Is Insurance Really Exempt from the U.S. Antitrust Laws?
In many instances, conduct involving the business of insurance is, indeed, exempt from antitrust liability.
So why does insurance sometimes get a free pass?
In 1945, Congress passed a law called The McCarran-Ferguson Act. Insurance, of course, has traditionally been regulated by the States. Territorial and jurisdictional disputes between the States and the Federal government are a grand tradition in this country. We call it Federalism. In 1945, it appears that the states won a battle over the feds.
As a result, in certain instances, business-of-insurance conduct can escape federal antitrust scrutiny.
The business of insurance isn’t the only type of exemption from the antitrust laws. There are a few. At The Antitrust Attorney Blog. we have discussed state-action immunity quite a bit (as suing state and local governments under the antitrust laws is a favorite topic of mine). And the US Supreme Court is presenting reviewing a state-action immunity case (NC Board of Dental Examiners v. FTC ). The courts disfavor these exemptions and interpret them narrowly.

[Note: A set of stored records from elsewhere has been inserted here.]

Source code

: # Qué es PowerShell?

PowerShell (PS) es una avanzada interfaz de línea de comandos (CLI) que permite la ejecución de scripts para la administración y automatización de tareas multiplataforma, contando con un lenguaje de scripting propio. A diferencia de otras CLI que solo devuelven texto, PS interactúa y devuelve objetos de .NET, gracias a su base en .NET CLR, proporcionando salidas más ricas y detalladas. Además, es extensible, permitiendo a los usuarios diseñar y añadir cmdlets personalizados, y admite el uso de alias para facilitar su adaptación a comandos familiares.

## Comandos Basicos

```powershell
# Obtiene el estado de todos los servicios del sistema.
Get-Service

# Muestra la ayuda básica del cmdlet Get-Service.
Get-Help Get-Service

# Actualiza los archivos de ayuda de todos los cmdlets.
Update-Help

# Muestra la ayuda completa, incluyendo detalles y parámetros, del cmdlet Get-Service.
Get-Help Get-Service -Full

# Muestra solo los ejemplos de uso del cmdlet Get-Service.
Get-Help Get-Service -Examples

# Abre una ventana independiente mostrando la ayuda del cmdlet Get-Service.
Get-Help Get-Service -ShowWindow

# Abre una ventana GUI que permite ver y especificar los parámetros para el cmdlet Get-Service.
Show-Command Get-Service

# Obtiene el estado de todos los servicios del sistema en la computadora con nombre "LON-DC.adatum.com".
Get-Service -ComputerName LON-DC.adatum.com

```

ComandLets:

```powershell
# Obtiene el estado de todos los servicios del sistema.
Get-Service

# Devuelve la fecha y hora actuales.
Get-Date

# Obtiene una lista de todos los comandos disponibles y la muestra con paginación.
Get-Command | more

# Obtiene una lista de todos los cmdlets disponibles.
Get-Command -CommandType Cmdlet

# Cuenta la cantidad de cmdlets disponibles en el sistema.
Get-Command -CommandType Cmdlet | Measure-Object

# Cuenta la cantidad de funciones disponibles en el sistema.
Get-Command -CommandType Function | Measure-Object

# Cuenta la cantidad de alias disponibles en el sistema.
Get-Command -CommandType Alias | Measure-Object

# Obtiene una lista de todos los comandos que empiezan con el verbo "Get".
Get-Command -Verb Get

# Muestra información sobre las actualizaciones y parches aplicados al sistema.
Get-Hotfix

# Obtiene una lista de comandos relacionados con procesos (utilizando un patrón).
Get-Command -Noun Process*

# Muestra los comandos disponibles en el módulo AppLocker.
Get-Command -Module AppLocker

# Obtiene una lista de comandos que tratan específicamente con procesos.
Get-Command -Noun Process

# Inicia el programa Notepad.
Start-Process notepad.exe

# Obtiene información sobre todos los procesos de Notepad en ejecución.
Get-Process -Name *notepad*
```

But back to the insurance-business exemption and The McCarran-Ferguson Act. Do you notice that I keep calling it the “business of insurance” exemption and not the insurance-company exemption? That is because the courts don’t just exempt insurance companies from antitrust scrutiny. No, the exemption only applies to the business of insurance and in certain circumstances.
Below are the basic elements a defendant must satisfy to invoke the McCarran-Ferguson Act:
- The conduct in question must be regulated by the state or states.
- The conduct must qualify as the business of insurance—the business of insurers is not sufficient.
- The conduct must not consist of a group boycott or related form of coercion.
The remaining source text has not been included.